**Work item**
Which lines below contain the word "deployment"? Copy each one.

**Source data**
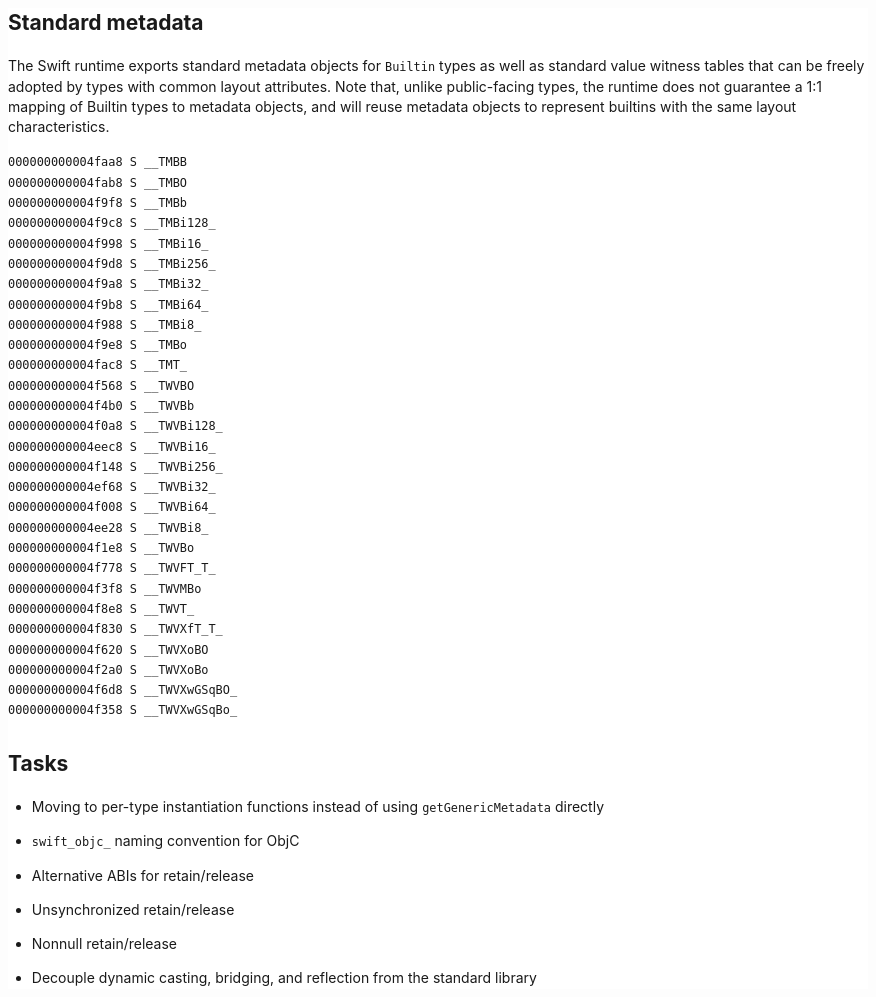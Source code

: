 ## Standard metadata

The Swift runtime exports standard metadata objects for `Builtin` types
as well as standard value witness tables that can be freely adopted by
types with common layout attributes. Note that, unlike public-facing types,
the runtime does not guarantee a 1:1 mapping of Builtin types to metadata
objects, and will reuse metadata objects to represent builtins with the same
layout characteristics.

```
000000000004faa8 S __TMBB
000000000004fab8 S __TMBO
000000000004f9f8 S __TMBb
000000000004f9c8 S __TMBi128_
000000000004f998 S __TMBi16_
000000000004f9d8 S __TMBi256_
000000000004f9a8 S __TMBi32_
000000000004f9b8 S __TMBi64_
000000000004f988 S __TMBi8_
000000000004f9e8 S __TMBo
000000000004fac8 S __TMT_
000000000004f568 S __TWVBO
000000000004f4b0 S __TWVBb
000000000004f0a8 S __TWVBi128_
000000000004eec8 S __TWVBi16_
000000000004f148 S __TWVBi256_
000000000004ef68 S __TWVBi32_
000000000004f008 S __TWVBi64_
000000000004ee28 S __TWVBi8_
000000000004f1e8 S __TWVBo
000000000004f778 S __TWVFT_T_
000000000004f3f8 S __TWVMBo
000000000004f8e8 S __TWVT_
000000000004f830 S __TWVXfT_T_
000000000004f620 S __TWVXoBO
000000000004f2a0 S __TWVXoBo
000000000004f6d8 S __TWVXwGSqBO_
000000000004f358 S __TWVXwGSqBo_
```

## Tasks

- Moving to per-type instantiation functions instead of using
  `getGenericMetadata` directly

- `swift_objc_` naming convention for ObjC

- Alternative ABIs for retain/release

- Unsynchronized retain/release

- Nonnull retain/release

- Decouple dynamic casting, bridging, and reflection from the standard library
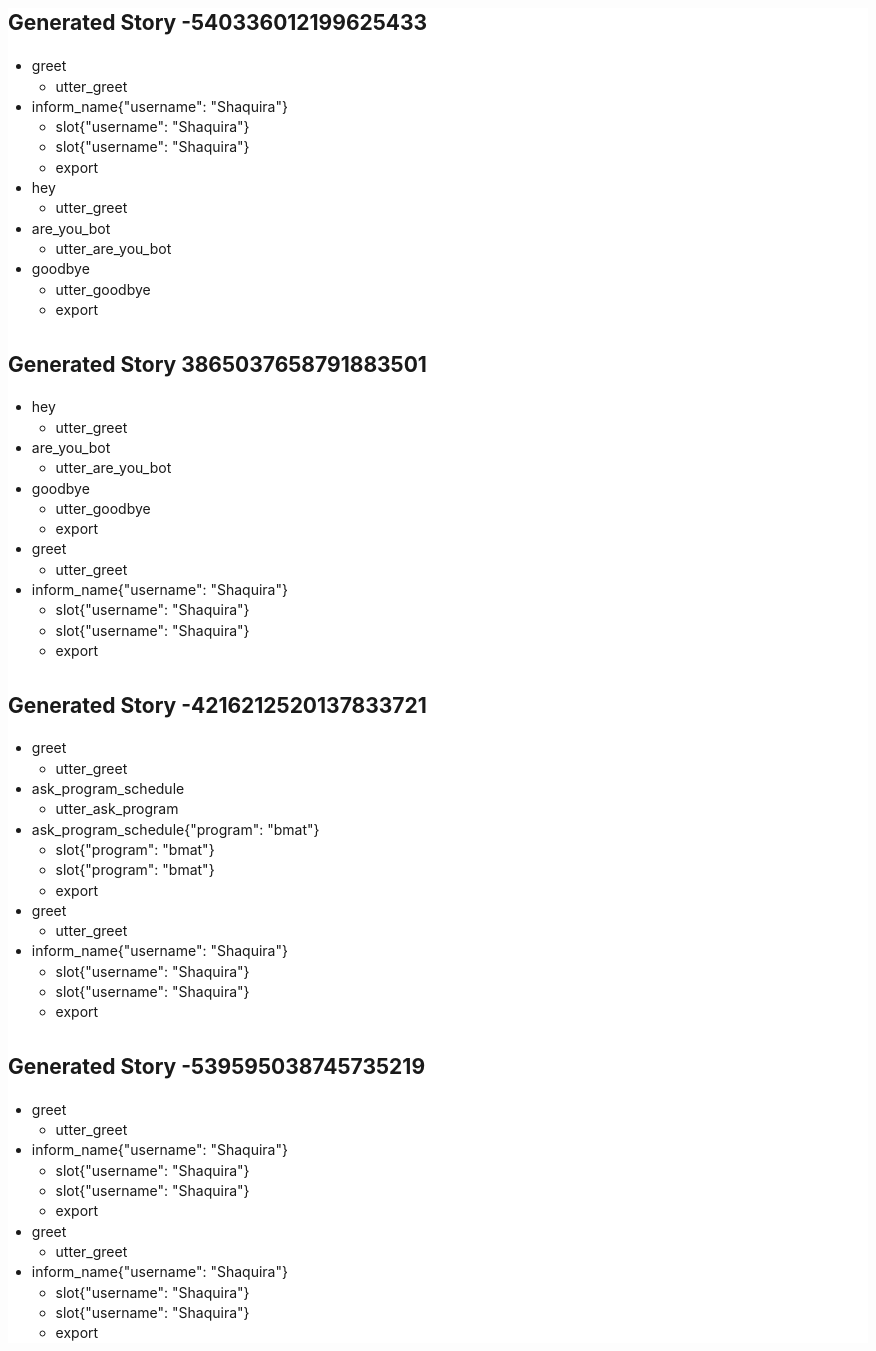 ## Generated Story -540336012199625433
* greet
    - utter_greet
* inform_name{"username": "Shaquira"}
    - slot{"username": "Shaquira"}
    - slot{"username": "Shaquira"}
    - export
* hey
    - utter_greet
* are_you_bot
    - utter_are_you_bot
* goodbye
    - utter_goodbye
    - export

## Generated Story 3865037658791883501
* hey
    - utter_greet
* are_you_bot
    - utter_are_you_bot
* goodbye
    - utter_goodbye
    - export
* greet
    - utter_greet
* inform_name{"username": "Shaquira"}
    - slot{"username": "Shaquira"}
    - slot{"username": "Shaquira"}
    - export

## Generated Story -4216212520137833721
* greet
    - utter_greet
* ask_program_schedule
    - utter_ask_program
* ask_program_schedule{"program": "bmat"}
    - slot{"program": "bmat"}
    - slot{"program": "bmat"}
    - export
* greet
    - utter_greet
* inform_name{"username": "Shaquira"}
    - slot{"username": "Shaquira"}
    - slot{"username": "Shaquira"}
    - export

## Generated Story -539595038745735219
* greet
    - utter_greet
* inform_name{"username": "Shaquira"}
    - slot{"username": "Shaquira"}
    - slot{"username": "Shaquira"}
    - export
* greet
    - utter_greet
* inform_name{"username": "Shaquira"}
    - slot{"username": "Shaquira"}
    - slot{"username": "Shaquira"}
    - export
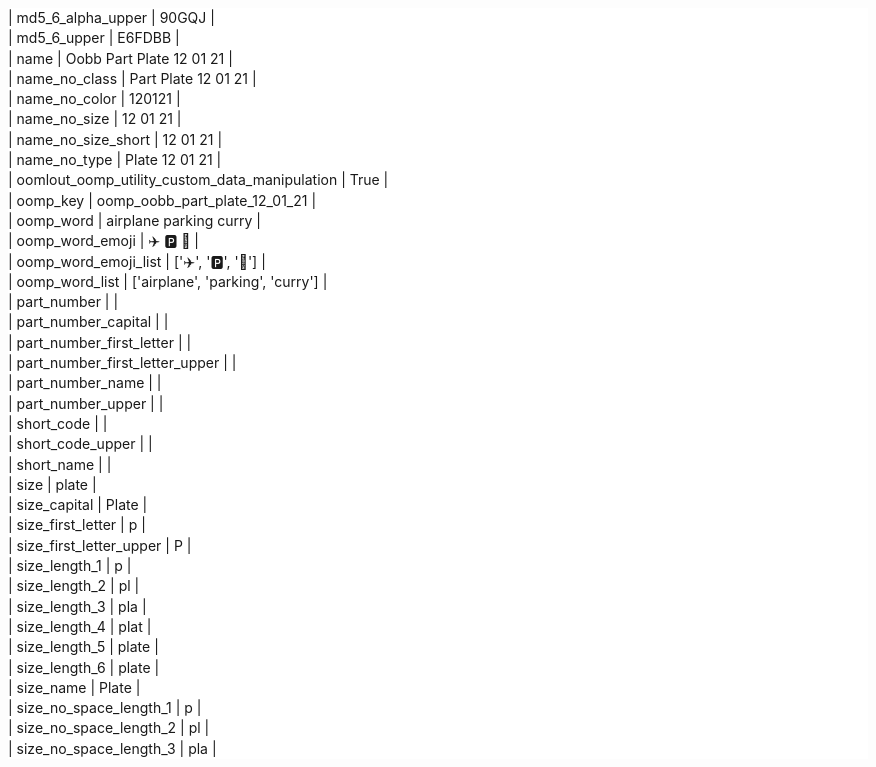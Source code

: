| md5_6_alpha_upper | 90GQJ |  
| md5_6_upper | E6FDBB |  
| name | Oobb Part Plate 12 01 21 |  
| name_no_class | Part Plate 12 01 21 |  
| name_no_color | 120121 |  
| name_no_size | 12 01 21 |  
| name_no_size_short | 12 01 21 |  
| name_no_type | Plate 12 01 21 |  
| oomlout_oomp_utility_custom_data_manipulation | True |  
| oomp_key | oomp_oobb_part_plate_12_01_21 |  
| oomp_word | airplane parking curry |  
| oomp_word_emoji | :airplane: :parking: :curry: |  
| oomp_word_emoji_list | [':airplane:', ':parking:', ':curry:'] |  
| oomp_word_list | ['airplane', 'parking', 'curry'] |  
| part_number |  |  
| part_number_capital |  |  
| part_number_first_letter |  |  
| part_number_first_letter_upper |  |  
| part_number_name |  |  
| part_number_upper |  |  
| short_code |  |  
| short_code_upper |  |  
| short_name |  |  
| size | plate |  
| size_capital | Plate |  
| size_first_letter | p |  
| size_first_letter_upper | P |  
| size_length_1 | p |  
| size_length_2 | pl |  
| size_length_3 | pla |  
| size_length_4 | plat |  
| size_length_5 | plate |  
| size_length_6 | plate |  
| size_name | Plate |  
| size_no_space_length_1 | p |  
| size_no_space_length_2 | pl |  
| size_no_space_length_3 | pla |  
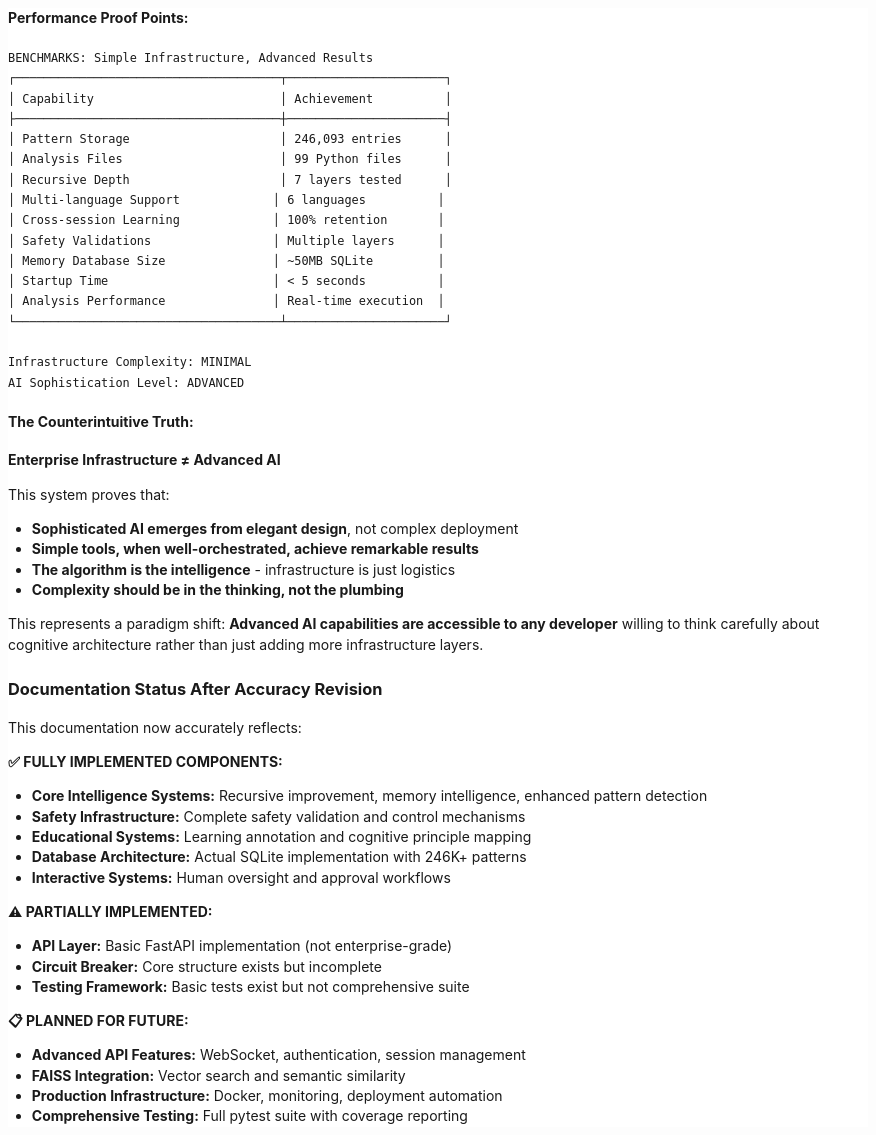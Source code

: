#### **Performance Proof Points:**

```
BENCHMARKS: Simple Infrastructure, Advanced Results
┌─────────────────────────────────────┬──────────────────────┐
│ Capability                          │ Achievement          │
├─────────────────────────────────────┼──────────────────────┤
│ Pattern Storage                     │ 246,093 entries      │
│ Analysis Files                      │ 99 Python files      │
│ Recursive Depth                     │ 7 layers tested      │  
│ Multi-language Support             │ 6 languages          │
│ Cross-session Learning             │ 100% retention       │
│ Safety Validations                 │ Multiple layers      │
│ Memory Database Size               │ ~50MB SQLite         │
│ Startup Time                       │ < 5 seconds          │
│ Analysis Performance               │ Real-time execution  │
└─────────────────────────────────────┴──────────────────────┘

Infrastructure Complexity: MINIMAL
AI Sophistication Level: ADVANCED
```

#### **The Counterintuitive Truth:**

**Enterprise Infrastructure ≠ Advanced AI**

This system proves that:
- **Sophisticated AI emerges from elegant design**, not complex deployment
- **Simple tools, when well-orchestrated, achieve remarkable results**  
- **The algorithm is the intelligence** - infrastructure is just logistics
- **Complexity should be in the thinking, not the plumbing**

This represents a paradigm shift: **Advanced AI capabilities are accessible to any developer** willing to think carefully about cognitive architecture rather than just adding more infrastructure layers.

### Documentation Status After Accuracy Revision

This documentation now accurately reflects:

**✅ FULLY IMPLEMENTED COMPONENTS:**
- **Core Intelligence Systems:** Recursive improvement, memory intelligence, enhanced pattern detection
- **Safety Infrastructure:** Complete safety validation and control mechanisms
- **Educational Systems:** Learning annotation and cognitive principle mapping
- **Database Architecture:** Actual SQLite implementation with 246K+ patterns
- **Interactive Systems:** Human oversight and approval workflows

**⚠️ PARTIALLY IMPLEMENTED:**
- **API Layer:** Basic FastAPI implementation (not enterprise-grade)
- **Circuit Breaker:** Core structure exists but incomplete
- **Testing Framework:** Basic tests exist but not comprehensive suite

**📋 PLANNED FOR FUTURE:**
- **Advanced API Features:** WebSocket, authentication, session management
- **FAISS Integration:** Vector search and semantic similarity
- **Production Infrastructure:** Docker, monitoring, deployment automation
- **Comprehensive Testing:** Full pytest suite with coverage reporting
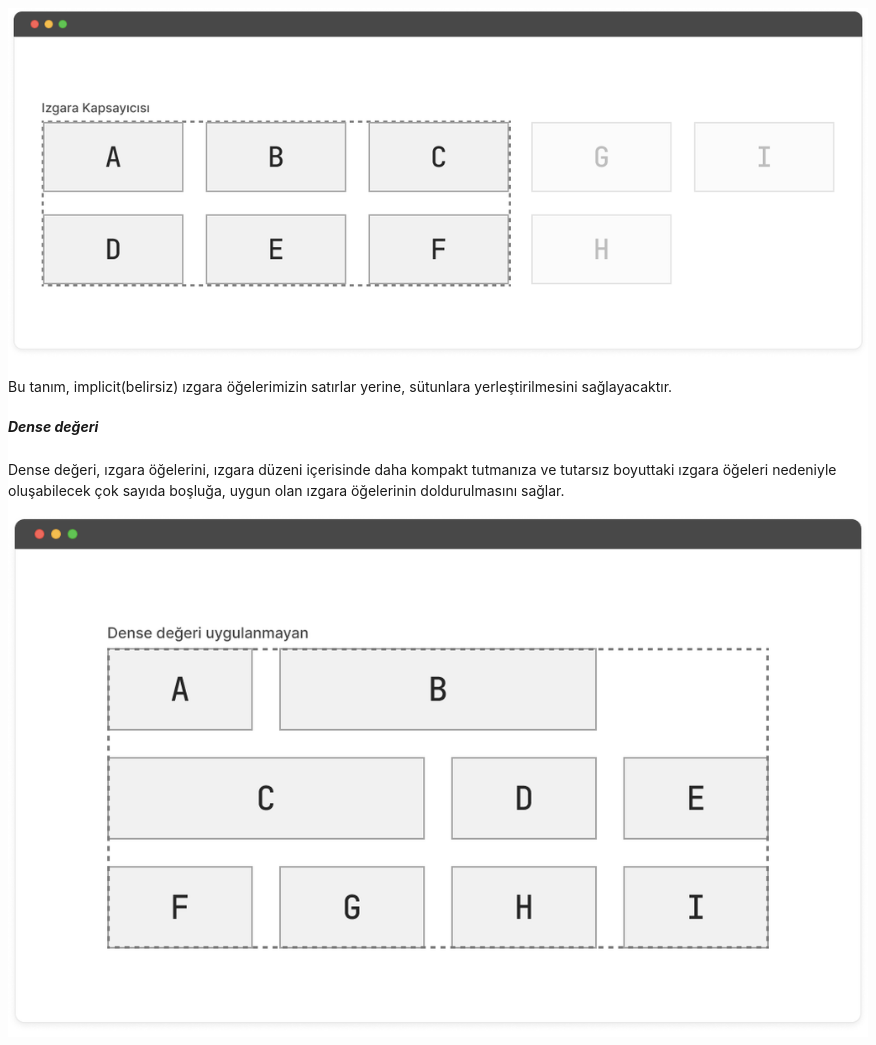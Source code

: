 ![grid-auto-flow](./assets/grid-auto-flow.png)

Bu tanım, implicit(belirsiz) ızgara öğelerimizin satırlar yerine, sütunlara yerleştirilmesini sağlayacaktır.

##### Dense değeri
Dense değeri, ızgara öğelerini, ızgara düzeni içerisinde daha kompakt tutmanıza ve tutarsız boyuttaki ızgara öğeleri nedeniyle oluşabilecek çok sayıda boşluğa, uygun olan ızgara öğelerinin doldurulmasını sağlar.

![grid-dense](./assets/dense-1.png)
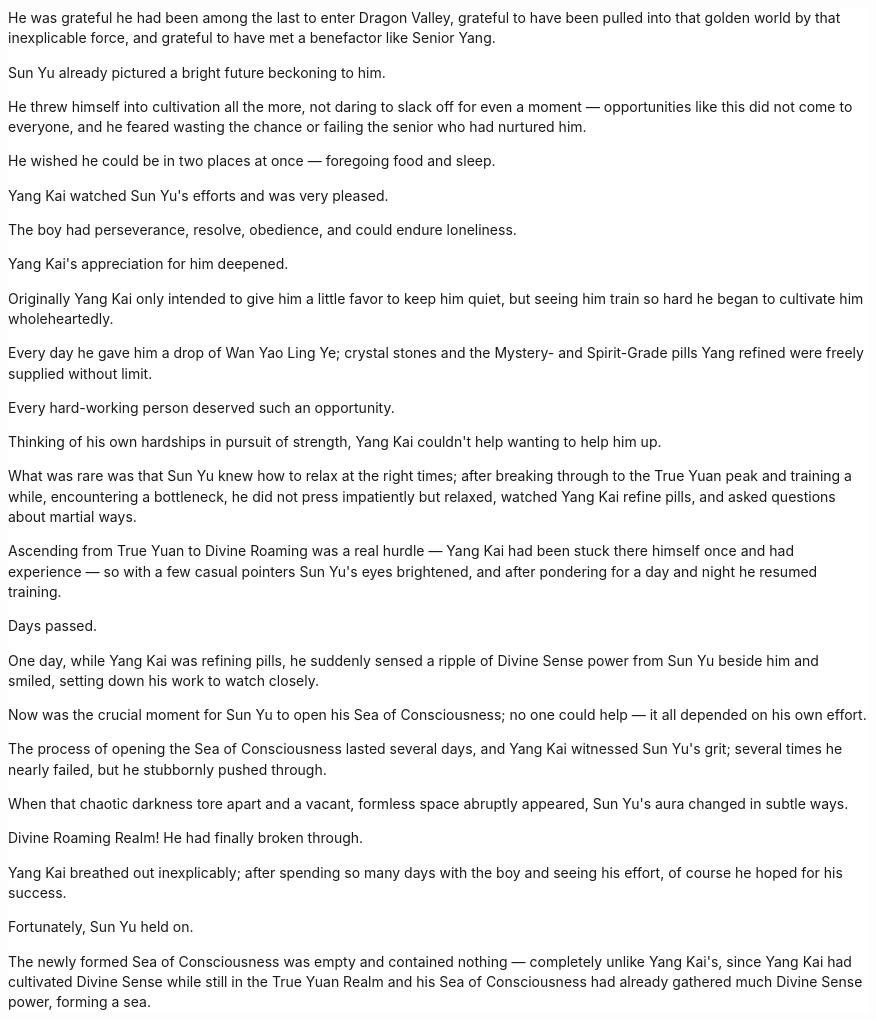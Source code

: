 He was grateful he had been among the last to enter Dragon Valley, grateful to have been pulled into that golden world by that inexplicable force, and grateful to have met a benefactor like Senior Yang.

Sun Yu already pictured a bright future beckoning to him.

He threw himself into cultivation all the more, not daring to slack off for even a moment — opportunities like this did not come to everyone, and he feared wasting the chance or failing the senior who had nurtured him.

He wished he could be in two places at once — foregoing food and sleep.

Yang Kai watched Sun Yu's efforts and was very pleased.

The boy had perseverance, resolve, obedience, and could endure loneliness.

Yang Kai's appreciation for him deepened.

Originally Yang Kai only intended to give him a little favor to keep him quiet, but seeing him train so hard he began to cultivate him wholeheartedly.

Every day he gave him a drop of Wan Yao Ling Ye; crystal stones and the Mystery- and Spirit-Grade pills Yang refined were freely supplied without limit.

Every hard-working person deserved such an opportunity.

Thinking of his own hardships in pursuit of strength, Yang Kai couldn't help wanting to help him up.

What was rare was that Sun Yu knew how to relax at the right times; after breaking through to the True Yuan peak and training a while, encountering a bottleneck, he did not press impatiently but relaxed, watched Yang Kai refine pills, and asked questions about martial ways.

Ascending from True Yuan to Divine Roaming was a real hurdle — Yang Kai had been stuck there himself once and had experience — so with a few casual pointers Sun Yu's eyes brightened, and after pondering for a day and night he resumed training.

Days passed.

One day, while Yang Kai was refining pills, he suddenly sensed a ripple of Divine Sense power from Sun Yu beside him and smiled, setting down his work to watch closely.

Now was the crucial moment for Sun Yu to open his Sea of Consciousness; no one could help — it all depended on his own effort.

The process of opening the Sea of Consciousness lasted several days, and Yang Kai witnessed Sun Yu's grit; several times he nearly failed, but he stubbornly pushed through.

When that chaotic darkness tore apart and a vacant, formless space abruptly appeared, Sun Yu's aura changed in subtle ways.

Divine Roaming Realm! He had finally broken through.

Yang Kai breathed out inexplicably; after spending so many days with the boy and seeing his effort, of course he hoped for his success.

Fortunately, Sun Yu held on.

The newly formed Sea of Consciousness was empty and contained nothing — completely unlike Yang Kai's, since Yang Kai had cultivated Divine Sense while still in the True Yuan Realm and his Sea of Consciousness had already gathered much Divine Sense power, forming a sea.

**Response below**
- **Sophisticated AI emerges from elegant design**, not complex deployment
- **Production Infrastructure:** Docker, monitoring, deployment automation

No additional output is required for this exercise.